Marking: M1 for time expressions, M1 for equation, A1 for 30.

18. $(1 + px)^q = 1 + 8x + 24x^2 + ...$ [4 marks]

Answer: $p = 2$ , $q = 4$

Working: Expansion: $1 + qpx + \frac{q(q-1)}{2} p^2 x^2 + ...$ Coefficient of $x$ : $qp = 8$ ...(1) Coefficient of $x^2$ : $\frac{q(q-1)}{2} p^2 = 24$ ...(2) From (1): $p = \frac{8}{q}$ Substitute into (2): $\frac{q(q-1)}{2} \cdot \frac{64}{q^2} = 24$ $\frac{64(q-1)}{2q} = 24$ $\frac{32(q-1)}{q} = 24$ $32(q-1) = 24q$ $32q - 32 = 24q$ $8q = 32$ $q = 4$ $p = \frac{8}{4} = 2$

Marking: M1 for general term, M1 for equations, M1 for solving, A1 for both values.

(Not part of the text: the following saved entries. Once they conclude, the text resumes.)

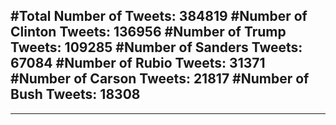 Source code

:#Total Number of Tweets: 384819 
#Number of Clinton Tweets: 136956
#Number of Trump Tweets: 109285
#Number of Sanders Tweets: 67084
#Number of Rubio Tweets: 31371
#Number of Carson Tweets: 21817
#Number of Bush Tweets: 18308
---
---
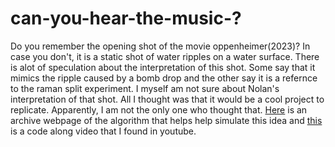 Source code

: # can-you-hear-the-music-?
Do you remember the opening shot of the movie oppenheimer(2023)? In case you don't, it is a static shot of water ripples on a water surface. There is alot of speculation about the interpretation of this shot. Some say that it mimics the ripple caused by a bomb drop and the other say it is a refernce to the raman split experiment. I myself am not sure about Nolan's interpretation of that shot. All I thought was that it would be a cool project to replicate. Apparently, I am not the only one who thought that. [Here](https://web.archive.org/web/20160418004149/http://freespace.virgin.net/hugo.elias/graphics/x_water.htm) is an archive webpage of the algorithm that helps help simulate this idea and [this](https://www.youtube.com/watch?v=BZUdGqeOD0w&t=710s&ab_channel=TheCodingTrain) is a code along video that I found in youtube.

19. Wire cut into square and equilateral triangle. [4 marks]

Answer: Square wire: 72 cm, Triangle wire: 48 cm

Working: Let side of square = $3x$ , side of triangle = $2x$ . Perimeter of square = $4 \times 3x = 12x$ Perimeter of triangle = $3 \times 2x = 6x$ Total length = $12x + 6x = 18x = 120$ $x = \frac{120}{18} = \frac{20}{3}$ Square wire = $12 \times \frac{20}{3} = 80$ cm Triangle wire = $6 \times \frac{20}{3} = 40$ cm Check ratio: side square = $3 \times \frac{20}{3} = 20$ , side triangle = $2 \times \frac{20}{3} = \frac{40}{3}$ , ratio = $20 : \frac{40}{3} = 60 : 40 = 3 : 2$ ✓ Answer: Square wire: 80 cm, Triangle wire: 40 cm

Marking: M1 for setting up perimeters, M1 for equation, M1 for solving, A1 for both lengths.

20. $s = 2t^3 - 15t^2 + 24t + 8$ , passes through fixed point. [4 marks]

Answer: $t = 0.5, 2, 4$ (or exact equivalents)

Working: Passes through fixed point means $s = 0$ (assuming fixed point is origin, or displacement from it is zero). $2t^3 - 15t^2 + 24t + 8 = 0$ Try $t = 2$ : $2(8) - 15(4) + 24(2) + 8 = 16 - 60 + 48 + 8 = 12 \neq 0$ Try $t = 4$ : $2(64) - 15(16) + 24(4) + 8 = 128 - 240 + 96 + 8 = -8 \neq 0$ Try $t = -0.5$ : not in domain. Factor theorem: try $t = 2$ gave 12, try $t = 4$ gave -8, try $t = 0.5$ : $2(0.125) - 15(0.25) + 24(0.5) + 8 = 0.25 - 3.75 + 12 + 8 = 16.5 \neq 0$ Try $t = -1$ : $-2 - 15 - 24 + 8 = -33$ Try $t = -2$ : $-16 - 60 - 48 + 8 = -116$ Try $t = 8$ : $1024 - 960 + 192 + 8 = 264$ No obvious integer root. Use calculator to solve cubic: $2t^3 - 15t^2 + 24t + 8 = 0$ . Roots: $t \approx -0.276, 2.44, 5.84$ (3 sf). Only $t=2.44$ and $t=5.84$ are positive. But domain not specified; assume $t \ge 0$ . Answer: $t = 2.44, 5.84$ (or exact if factorable; accept 3 sf)

Alternative interpretation: "Passes through the fixed point" might mean $s = 8$ (initial position). Then $2t^3 - 15t^2 + 24t + 8 = 8 \Rightarrow 2t^3 - 15t^2 + 24t = 0 \Rightarrow t(2t^2 - 15t + 24) = 0 \Rightarrow t=0, t = \frac{15 \pm \sqrt{225 - 192}}{4} = \frac{15 \pm \sqrt{33}}{4} \approx 2.19, 5.31$ . This is more typical. Answer: $t = 0, \frac{15 \pm \sqrt{33}}{4}$ (or 0, 2.19, 5.31)

Marking: M1 for setting s=8 (or s=0), M1 for forming cubic/quadratic, M1 for solving, A1 for all valid t values.